Heisman Hype for LSU RB Leonard Fournette Stars Anew


Eclipsing 1,000 yards and rushing for 10 touchdowns would be a stellar freshman season for most running backs. However, Leonard Fournette arrived at LSU last season amid fanfare not typical of most college running backs.

The 5-star prospect out of New Orleans was hyped as a Heisman candidate before ever practicing with the Tigers, let alone taking a snap in purple and gold. Perhaps the expectations set for Fournette were unrealistic. Otherwise, a 1,034-yard, 10-touchdown campaign would be a resounding success.

Talk of Leonard Fournette this offseason is less about how impressive he looked as a freshman, and more on how much he’s improving as a sophomore. So says LSU offensive coordinator Cam Cameron, who told ESPN 104.5 in Baton Rouge the running back is the most improved Tiger of the spring.

You can listen to the interview in its entirety here.

Given the 6-foot-1, 230-pound Leonard Fournette was a beast in his freshman season, reports of such marked improvement suggest he’s in for a monstrous sophomore campaign. Dare I say, Heisman caliber?

OK, perhaps I should pump the brakes on that talk. While the immediate outlook for running backs chasing the Heisman in 2015 is promising, what with Nick Chubb, Royce Freeman, Ezekiel Elliott, Derrick Henry and Fournette all in the mix, a decade-plus of precedent says it’s still a quarterback’s award.

Moreover, renewing the Heisman chatter for Leonard Fournette is again setting the bar perhaps unattainably high on him yet again.

Maybe he wants it that way. Fournette didn’t exactly downplay the hype in 2014, after all, striking the Heisman pose after his first collegiate touchdown.

It should be noted his impression of the most iconic stance in college football came after a routine carry against Sam Houston State — not exactly a redux of Desmond Howard’s Heisman following a return against rival Ohio State.

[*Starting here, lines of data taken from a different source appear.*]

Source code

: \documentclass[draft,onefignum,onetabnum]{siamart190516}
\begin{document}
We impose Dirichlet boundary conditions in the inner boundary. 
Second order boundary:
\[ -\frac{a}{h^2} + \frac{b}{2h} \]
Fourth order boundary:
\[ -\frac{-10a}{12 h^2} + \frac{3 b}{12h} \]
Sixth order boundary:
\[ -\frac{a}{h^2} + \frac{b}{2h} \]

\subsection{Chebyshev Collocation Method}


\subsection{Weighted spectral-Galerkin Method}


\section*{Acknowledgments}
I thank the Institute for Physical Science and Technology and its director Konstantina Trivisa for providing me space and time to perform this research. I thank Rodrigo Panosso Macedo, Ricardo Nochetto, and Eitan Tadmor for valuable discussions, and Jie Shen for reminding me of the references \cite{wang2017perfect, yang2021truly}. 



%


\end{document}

Still, Fournette’s “Heisman moment” coming against an FCS opponent was somewhat fitting. His regular-season touchdowns were scored against the Bearkats, Louisiana-Monroe, New Mexico State, Florida, Kentucky and Texas A&M. For those keeping score, that’s an FCS opponent, a Sun Belt team (ULM), FBS’ most perennial downtrodden program (NMSU), a basketball school (Kentucky) and one of the nation’s most porous defenses (A&M).

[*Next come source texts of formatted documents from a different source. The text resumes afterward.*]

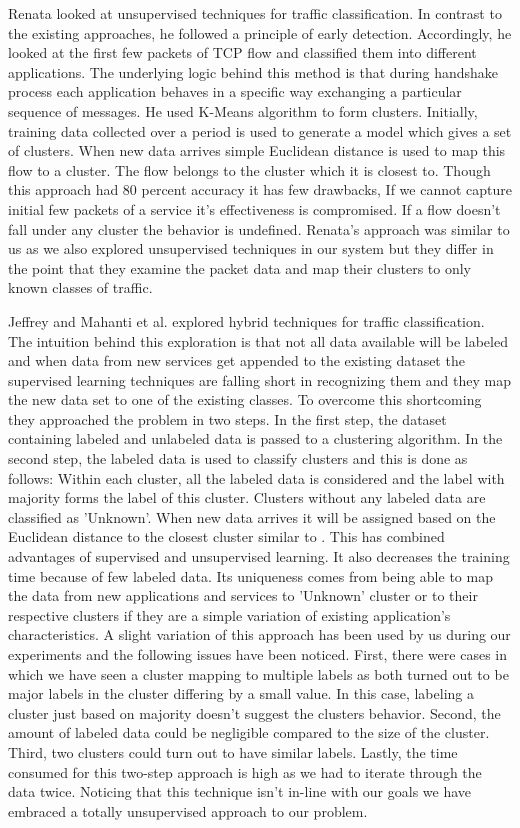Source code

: Renata\cite{bernaille2006traffic} looked at unsupervised techniques for traffic classification. In contrast to the existing approaches, he followed a principle of early detection. Accordingly, he looked at the first few packets of TCP flow and classified them into different applications. The underlying logic behind this method is that during handshake process each application behaves in a specific way exchanging a particular sequence of messages. 
He used K-Means algorithm to form clusters. Initially, training data collected over a period  is used to generate a model which gives a set of clusters. When new data arrives simple Euclidean distance is used to map this flow to a cluster. The flow belongs to the cluster which it is closest to. Though this approach had 80 percent accuracy it has few drawbacks, If we cannot capture initial few packets of a service it's effectiveness is compromised. If a flow doesn't fall under any cluster the behavior is undefined.
Renata's \cite{bernaille2006traffic} approach was similar to us as we also explored unsupervised techniques in our system but they differ in the point that they examine the packet data and map their clusters to only known classes of traffic.

Jeffrey and Mahanti et al. \cite{erman2007semi} explored hybrid techniques for traffic classification. The intuition behind this exploration is that not all data available will be labeled and when data from new services get appended to the existing dataset the supervised learning techniques are falling short in recognizing them and they map the new data set to one of the existing classes. To overcome this shortcoming they approached the problem in two steps. In the first step, the dataset containing labeled and unlabeled data is passed to a clustering algorithm. In the second step, the labeled data is used to classify clusters and this is done as follows: Within each cluster, all the labeled data is considered and the label with majority forms the label of this cluster. Clusters without any labeled data are classified as 'Unknown'. When new data arrives it will be assigned based on the Euclidean distance to the closest cluster similar to \cite{bernaille2006traffic}. This has combined advantages of supervised and unsupervised learning. It also decreases the training time because of few labeled data. Its uniqueness comes from being able to map the data from new applications and services to 'Unknown' cluster or to their respective clusters if they are a simple variation of existing application's characteristics. A  slight variation of this approach has been used by us during our experiments and the following issues have been noticed. First, there were cases in which we have seen a cluster mapping to multiple labels as both turned out to be major labels in the cluster differing by a small value. In this case, labeling a cluster just based on majority doesn't suggest the clusters behavior. Second, the amount  of labeled data could be negligible compared to the size of the cluster. Third, two clusters could turn out to have similar labels. Lastly, the time consumed for this two-step approach is high as we had to iterate through the data twice. Noticing that this technique isn't in-line with  our goals we have embraced a totally unsupervised approach to our problem.


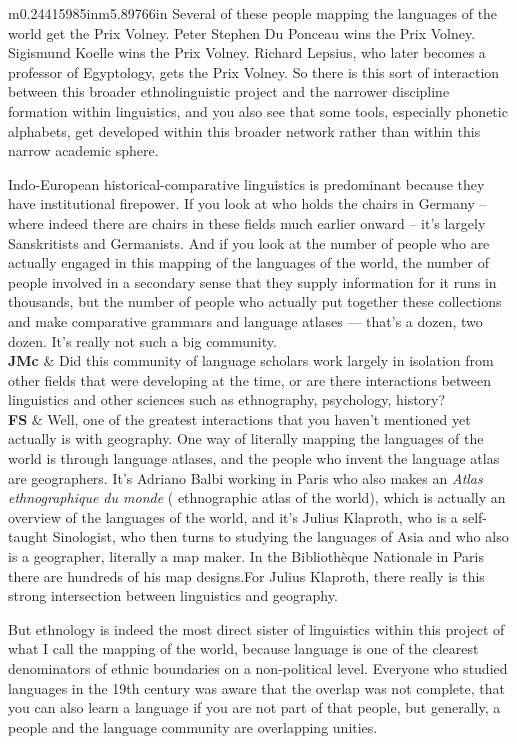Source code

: \documentclass[12pt]{article}
\begin{document}
\begin{flushleft}
\begin{supertabular}{m{0.24415985in}m{5.89766in}}
Several of these people mapping the languages of the world get the Prix Volney. Peter Stephen Du Ponceau wins the Prix Volney. Sigismund Koelle wins the Prix Volney. Richard Lepsius, who later becomes a professor of Egyptology, gets the Prix Volney. So there is this sort of interaction between this broader ethnolinguistic project and the narrower discipline formation within linguistics, and you also see that some tools, especially phonetic alphabets, get developed within this broader network rather than within this narrow academic sphere. 

Indo-European historical-comparative linguistics is predominant because they have institutional firepower. If you look at who holds the chairs in Germany – where indeed there are chairs in these fields much earlier onward – it’s largely Sanskritists and Germanists. And if you look at the number of people who are actually engaged in this mapping of the languages of the world, the number of people involved in a secondary sense that they supply information for it runs in thousands, but the number of people who actually put together these collections and make comparative grammars and language atlases — that’s a dozen, two dozen. It’s really not such a big community.\\
\textbf{JMc}\newline
 &
Did this community of language scholars work largely in isolation from other fields that were developing at the time, or are there interactions between linguistics and other sciences such as ethnography, psychology, history?\\
\textbf{FS}\newline
 &
Well, one of the greatest interactions that you haven’t mentioned yet actually is with geography. One way of literally mapping the languages of the world is through language atlases, and the people who invent the language atlas are geographers. It’s Adriano Balbi working in Paris who also makes an \textit{Atlas ethnographique du monde} ( ethnographic atlas of the world), which is actually an overview of the languages of the world, and it’s Julius Klaproth, who is a self-taught Sinologist, who then turns to studying the languages of Asia and who also is a geographer, literally a map maker. In the Bibliothèque Nationale in Paris there are hundreds of his map designs.For Julius Klaproth, there really is this strong intersection between linguistics and geography. 

But ethnology is indeed the most direct sister of linguistics within this project of what I call the mapping of the world, because language is one of the clearest denominators of ethnic boundaries on a non-political level. Everyone who studied languages in the 19th century was aware that the overlap was not complete, that you can also learn a language if you are not part of that people, but generally, a people and the language community are overlapping unities. 


\end{supertabular}
\end{flushleft}
\end{document}
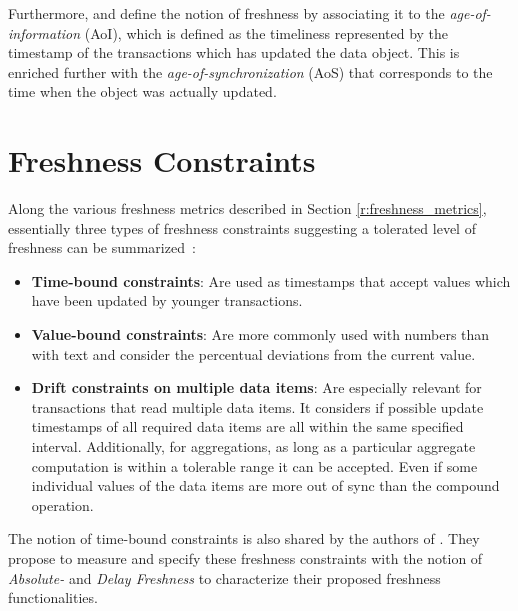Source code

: Furthermore, \cite{bedewy:2016} and \cite{zhong:2018} define the notion of freshness by associating it to the \emph{age-of-information} (AoI),
which is defined as the timeliness represented by the timestamp of the transactions which has updated the data object. 
This is enriched further with the \emph{age-of-synchronization} (AoS) that corresponds to the time when the object was actually updated.




\section{Freshness Constraints}
\label{r:express_freshness}

Along the various freshness metrics described in Section \ref{r:freshness_metrics}, essentially three types of freshness constraints
suggesting a tolerated level of freshness can be summarized~\cite{tamer:2005, hennemann_sw_2021}:
\begin{itemize}
    \item \textbf{Time-bound constraints}: Are used as timestamps that accept values which have been updated by younger transactions. 

    \item \textbf{Value-bound constraints}: Are more commonly used with numbers than with text and consider the percentual deviations from the current value.

    \item \textbf{Drift constraints on multiple data items}: Are especially relevant for transactions that read multiple data items. It considers if possible 
    update timestamps of all required data items are all within the same specified interval. Additionally, for aggregations, as long as a particular aggregate computation 
    is within a tolerable range it can be accepted. Even if some individual values of the data items are more out of sync than the compound operation.
\end{itemize}

The notion of time-bound constraints is also shared by the authors of \cite{voicu:2010}. They propose to measure and specify these freshness constraints 
with the notion of \emph{Absolute-} and \emph{Delay Freshness} to characterize their proposed freshness functionalities.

That said, the hype following Leonard Fournette is much more justified now than a year ago, when he was still just a prospect with zero collegiate experience. His two best games for the Tigers were their last two: 146 yards on 19 carries with a score vs. Texas A&M, and 143 yards on just 11 carries with two touchdowns in the Music City Bowl loss vs. Notre Dame.

Certainly, 289 yards and three touchdowns against two prominent programs is the kind of stat line worthy of Heisman voters’ attention. But if Leonard Fournette — or any running back — is to steal the award back from quarterbacks, he needs a potentially historic season.

LSU in the Les Miles era rarely leans on just one ball-carrier; certainly not to the extent one of the Tigers’ backs reaches that illustrious 2,000-yard mark. That might be the benchmark a running back needs to contend for the Heisman, and LSU typically operates through rusher-by-committee.

Darrel Williams seems the likeliest candidate to share duties with Leonard Fournette in 2015. Cameron’s distribution of carries might be the biggest deterrent to Fournette’s Heisman chances — though if the sophomore is as improved as his offensive coordinator says, it’ll be hard to not put the ball in his hands every down.